Kamis, 07 Januari 2021

ISU-ISU SUBSTANTIVE PARIWISATA PROPOOR

 

Keempat, beberapa kritikus berpendapat bahwa, untuk fokus pada mereka yang benar-benar miskin, PPT harus lebih fokus pada ekuitas. Ada beberapa inti yang merupakan target utama PPT. Namun, para praktisi mengakui perlunya kerja sama di antara berbagai pemangku kepentingan dan berbagai inisiatif kebijakan dan perencanaan untuk pengurangan kemiskinan dengan menggunakan mekanisme fiskal atau redistributif lainnya untuk mengubah semua bentuk pariwisata menjadi PPT . Di tingkat lokal fitur “pariwisata propoor” dapat menjadi hubungan kewirausahaan bagi komunitas miskin dalam rantai pasokan pariwisata.

Agar redistribusi benar-benar menjadi titik fokus dari PPT, perlu meningkatkan peran negara, serta sistem dunia yang lebih luas. Seperti dalam hal pembangunan umumnya, dampak dari setiap proyek PPT, dalam skala besar, akan terbatas kecuali seluruh strategi pariwisata negara dibangun untuk tujuan pengentasan kemiskinan. Akibatnya, PPT mengharuskan perubahan baik secara ideologi dan sistemik . Perubahan ideologis seperti itu perlu disertai dengan perubahan dalam sistem internasional sehingga negara-negara berkembang diberikan kekuasaan pengambilan keputusan yang lebih besar dalam lembaga Organisasi Perdagangan Dunia.
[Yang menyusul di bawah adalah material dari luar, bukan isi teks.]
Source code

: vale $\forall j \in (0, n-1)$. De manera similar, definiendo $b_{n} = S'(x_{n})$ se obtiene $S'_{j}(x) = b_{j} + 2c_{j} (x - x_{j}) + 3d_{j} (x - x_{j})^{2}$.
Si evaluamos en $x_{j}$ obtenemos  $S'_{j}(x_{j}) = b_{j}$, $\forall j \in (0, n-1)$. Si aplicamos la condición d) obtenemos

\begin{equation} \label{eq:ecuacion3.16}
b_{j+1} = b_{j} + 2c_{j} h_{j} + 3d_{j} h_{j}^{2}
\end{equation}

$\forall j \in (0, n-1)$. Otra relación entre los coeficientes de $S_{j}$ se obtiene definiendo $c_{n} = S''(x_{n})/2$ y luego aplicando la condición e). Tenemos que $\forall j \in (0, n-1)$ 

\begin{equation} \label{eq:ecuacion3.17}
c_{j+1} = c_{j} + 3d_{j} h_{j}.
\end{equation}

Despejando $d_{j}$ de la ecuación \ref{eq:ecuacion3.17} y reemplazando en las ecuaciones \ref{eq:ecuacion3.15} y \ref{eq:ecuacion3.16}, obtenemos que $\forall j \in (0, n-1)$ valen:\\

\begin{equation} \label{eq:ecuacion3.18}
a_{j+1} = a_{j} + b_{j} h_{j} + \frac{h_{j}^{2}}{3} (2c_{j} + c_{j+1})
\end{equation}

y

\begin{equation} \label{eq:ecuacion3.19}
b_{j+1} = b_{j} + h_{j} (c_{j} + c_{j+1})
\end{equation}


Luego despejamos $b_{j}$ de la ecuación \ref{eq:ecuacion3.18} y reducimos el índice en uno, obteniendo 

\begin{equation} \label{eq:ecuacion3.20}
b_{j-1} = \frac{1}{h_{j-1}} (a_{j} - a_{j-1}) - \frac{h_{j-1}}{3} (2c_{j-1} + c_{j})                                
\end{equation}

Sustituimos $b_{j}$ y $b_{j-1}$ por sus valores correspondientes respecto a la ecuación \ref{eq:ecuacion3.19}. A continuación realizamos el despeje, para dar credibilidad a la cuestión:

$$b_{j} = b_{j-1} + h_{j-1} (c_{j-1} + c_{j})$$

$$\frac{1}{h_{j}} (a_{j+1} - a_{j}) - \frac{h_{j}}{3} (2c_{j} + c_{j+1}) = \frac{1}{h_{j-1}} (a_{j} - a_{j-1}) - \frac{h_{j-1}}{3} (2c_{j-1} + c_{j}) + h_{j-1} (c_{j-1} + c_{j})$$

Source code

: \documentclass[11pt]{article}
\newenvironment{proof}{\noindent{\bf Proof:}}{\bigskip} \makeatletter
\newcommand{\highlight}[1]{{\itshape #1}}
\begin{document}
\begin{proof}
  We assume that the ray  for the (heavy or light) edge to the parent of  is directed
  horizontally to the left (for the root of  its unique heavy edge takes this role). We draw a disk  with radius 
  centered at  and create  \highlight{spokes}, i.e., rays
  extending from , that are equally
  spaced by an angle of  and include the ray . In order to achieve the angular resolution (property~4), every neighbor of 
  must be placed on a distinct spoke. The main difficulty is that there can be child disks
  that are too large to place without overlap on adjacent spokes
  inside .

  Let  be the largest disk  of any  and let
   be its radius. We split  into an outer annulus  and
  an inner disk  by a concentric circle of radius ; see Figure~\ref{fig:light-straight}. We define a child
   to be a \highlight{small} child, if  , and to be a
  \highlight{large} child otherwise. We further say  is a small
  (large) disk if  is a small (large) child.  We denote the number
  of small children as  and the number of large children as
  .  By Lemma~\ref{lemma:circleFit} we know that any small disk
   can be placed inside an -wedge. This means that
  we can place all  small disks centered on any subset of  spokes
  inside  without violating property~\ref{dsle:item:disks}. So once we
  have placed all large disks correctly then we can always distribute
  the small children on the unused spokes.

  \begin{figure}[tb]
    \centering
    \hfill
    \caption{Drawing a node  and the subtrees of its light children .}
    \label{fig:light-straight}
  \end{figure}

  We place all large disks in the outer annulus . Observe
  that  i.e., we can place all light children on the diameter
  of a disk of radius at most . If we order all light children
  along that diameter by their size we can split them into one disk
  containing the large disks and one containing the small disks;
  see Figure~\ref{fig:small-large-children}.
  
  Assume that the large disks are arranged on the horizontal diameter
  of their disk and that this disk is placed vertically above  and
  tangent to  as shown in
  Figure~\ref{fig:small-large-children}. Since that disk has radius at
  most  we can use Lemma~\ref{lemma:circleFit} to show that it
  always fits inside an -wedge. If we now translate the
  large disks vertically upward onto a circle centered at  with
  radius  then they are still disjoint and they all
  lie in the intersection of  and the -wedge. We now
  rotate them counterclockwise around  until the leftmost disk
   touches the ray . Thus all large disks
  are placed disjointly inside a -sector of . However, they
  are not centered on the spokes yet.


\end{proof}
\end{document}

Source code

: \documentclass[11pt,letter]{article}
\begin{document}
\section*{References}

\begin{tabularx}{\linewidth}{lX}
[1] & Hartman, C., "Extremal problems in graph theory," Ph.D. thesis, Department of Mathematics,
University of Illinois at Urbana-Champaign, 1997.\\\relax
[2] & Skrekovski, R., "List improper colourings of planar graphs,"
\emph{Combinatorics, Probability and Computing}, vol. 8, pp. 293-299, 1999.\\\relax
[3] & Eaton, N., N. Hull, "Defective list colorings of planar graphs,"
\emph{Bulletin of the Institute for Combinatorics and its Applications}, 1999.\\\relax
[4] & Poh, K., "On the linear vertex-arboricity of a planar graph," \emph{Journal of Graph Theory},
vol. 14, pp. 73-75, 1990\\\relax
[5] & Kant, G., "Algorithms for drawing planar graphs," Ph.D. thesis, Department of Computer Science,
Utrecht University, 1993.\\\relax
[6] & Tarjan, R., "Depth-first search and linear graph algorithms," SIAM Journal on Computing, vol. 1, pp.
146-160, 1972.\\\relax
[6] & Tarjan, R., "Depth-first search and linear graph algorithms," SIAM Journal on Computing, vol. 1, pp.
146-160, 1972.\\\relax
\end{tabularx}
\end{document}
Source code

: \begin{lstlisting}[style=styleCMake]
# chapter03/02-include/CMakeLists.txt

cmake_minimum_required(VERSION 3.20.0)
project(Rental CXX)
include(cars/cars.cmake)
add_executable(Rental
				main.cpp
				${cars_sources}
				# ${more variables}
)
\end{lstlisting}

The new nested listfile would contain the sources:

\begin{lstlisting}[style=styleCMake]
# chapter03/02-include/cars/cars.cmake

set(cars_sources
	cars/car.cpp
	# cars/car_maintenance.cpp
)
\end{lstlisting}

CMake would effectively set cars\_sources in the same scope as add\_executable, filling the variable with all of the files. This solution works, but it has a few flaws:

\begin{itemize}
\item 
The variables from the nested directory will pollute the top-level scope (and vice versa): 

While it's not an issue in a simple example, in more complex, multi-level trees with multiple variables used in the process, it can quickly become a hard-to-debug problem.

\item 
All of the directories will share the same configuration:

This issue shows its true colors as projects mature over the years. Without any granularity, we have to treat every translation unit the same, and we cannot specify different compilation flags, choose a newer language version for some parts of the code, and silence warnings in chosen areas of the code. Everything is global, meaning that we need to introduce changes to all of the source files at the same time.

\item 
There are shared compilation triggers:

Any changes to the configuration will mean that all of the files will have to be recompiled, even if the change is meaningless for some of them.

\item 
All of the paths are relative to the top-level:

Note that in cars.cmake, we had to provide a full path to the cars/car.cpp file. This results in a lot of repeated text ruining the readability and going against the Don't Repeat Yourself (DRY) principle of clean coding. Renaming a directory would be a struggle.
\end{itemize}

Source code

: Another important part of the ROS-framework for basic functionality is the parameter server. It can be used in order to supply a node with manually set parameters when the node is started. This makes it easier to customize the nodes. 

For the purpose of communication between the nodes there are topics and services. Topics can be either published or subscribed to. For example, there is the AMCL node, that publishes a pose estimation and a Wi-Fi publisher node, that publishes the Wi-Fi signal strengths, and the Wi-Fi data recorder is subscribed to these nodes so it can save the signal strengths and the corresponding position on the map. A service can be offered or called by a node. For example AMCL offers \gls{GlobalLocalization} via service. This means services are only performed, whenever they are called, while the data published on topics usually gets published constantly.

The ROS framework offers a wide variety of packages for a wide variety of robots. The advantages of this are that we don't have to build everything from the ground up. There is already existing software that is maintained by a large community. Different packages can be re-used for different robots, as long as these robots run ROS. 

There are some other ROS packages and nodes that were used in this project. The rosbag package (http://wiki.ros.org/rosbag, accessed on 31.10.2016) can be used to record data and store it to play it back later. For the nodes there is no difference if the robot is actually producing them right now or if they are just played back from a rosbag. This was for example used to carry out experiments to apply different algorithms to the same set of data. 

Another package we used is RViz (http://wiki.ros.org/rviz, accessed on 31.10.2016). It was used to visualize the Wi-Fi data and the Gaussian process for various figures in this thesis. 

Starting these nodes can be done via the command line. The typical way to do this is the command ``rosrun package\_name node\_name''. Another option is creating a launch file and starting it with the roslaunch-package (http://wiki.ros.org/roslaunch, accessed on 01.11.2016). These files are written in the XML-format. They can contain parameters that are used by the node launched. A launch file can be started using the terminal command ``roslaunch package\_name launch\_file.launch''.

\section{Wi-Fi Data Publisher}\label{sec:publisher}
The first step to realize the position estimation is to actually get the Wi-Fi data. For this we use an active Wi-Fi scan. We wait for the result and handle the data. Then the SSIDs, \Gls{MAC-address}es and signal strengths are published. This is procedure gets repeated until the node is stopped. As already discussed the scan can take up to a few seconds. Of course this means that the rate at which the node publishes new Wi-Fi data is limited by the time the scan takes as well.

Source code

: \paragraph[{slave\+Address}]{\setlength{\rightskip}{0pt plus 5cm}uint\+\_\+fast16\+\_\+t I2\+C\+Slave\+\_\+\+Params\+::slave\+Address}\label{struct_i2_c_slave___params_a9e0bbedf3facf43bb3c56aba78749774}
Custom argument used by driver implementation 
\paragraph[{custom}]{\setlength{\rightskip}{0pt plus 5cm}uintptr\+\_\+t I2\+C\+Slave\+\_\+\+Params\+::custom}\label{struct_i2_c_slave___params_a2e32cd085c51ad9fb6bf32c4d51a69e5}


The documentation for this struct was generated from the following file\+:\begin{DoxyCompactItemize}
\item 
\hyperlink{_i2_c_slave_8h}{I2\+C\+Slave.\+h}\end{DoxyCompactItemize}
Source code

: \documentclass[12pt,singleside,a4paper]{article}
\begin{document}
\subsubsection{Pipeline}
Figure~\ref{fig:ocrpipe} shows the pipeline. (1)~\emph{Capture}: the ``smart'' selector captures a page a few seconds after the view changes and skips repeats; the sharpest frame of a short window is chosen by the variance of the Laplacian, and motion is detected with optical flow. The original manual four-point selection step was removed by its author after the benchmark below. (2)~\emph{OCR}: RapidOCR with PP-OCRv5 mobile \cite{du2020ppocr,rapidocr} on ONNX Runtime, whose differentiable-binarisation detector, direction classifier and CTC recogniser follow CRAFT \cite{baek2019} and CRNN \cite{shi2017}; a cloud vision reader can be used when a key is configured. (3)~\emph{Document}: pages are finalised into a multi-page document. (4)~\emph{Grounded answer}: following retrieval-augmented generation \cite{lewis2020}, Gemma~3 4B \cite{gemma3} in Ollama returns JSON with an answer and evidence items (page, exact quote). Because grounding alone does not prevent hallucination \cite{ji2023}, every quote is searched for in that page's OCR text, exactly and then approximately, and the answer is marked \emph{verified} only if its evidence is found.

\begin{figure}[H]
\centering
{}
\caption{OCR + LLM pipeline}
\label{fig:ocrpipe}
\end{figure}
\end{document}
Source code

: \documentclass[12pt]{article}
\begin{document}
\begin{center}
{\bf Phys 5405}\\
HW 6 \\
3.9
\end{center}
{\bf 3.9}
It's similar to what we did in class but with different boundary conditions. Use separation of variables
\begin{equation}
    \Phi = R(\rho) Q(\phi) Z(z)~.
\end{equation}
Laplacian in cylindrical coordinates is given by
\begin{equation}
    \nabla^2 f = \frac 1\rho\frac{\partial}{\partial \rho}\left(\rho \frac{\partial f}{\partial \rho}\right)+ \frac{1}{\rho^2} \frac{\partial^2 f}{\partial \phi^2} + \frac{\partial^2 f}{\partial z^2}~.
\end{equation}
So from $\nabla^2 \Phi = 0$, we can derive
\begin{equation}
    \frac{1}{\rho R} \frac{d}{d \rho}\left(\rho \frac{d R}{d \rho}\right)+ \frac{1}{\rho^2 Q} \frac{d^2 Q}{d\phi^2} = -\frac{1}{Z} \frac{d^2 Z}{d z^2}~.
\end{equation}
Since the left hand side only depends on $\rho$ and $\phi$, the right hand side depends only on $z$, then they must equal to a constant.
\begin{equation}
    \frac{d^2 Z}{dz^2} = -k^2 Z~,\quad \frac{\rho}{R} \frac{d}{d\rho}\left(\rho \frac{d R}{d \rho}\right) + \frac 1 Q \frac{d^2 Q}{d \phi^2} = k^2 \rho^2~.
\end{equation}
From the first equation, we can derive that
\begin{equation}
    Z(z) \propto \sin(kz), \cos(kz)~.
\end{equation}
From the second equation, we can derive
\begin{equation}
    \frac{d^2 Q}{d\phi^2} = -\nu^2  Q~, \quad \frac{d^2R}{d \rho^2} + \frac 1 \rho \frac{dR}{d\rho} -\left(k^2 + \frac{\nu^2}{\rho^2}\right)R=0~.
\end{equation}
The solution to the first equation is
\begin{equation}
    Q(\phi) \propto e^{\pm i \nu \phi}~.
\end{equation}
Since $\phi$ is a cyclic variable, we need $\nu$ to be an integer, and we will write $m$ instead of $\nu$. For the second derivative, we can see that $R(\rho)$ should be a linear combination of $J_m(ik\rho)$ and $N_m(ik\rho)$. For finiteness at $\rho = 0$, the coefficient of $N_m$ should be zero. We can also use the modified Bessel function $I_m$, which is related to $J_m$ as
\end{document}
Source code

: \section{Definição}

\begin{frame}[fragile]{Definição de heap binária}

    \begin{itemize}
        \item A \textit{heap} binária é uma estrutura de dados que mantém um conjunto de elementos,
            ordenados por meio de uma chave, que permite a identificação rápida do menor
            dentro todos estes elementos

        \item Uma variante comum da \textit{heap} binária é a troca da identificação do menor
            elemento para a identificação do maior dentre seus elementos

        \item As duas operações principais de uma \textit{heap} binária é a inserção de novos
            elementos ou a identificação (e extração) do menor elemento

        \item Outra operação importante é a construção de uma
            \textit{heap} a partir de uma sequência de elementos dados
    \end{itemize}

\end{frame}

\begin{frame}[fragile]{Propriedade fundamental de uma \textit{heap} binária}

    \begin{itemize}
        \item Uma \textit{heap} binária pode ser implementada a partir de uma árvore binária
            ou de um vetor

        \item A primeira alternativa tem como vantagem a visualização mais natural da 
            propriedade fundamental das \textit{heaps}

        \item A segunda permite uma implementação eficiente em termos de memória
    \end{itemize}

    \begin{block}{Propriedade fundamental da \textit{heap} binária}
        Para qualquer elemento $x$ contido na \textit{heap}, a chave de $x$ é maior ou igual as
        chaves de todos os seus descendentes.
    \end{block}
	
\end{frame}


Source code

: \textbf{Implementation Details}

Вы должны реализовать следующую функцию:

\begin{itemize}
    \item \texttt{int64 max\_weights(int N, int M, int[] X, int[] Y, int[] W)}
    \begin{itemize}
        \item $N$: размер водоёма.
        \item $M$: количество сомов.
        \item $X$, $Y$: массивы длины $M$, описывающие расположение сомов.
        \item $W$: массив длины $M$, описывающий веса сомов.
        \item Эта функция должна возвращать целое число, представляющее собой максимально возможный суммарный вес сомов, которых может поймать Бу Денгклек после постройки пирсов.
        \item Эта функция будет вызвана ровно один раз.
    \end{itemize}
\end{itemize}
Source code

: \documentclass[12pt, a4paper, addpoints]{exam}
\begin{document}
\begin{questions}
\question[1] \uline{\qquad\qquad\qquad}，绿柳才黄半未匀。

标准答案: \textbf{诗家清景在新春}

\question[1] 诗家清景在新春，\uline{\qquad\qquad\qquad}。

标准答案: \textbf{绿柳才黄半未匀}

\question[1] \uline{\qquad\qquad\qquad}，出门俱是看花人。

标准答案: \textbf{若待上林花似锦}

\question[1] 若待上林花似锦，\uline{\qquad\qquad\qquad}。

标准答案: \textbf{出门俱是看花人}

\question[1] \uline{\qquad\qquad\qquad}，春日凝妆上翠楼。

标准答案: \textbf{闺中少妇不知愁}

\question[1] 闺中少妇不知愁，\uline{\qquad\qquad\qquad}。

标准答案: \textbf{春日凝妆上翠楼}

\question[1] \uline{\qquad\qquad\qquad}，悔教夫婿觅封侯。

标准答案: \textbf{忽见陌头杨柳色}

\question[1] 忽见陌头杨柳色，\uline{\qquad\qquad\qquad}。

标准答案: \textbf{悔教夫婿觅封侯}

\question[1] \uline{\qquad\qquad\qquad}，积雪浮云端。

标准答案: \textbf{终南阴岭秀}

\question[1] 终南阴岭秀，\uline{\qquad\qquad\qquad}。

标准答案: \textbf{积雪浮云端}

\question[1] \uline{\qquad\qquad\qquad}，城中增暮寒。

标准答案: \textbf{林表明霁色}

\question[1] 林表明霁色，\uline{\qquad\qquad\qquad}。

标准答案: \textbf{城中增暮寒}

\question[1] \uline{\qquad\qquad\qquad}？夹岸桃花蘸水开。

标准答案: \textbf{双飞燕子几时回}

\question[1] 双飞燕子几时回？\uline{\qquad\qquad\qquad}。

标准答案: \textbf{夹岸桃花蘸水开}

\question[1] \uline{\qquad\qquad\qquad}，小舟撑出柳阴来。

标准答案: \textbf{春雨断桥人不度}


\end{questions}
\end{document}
Meskipun bisa terjadi, namuna da perdebatan untuk masalah seberapa jauh inisiatif PPT bisa memiliki perkembangan yang ideal dan sistem ekonomi yang lebih egaliter yang bisa berjalan di dunia nyata.

Kelima, bisa dikatakan bahwa PPT dianggap gagal dalam memperhitungkan kelayakan komersial dan akses ke pasar, dengan LSM dan perwakilan NGO lebih memilih untuk mencari bantuan uang untuk proyek-proyek . Sekali lagi, ada kebenaran dari kritik ini, tetapi, hal itu hanya berlaku untuk sebagian besar proyek CBT, di mana PPT seringkali salah diartikan. seperti Goodwin menyarankan, “beberapa proyek [CBT] menghasilkan manfaat yang cukup baik dengan memberikan insentif bagi konservasi destinasi ekowisata-atau berkontribusi pada pengurangan kemiskinan lokal.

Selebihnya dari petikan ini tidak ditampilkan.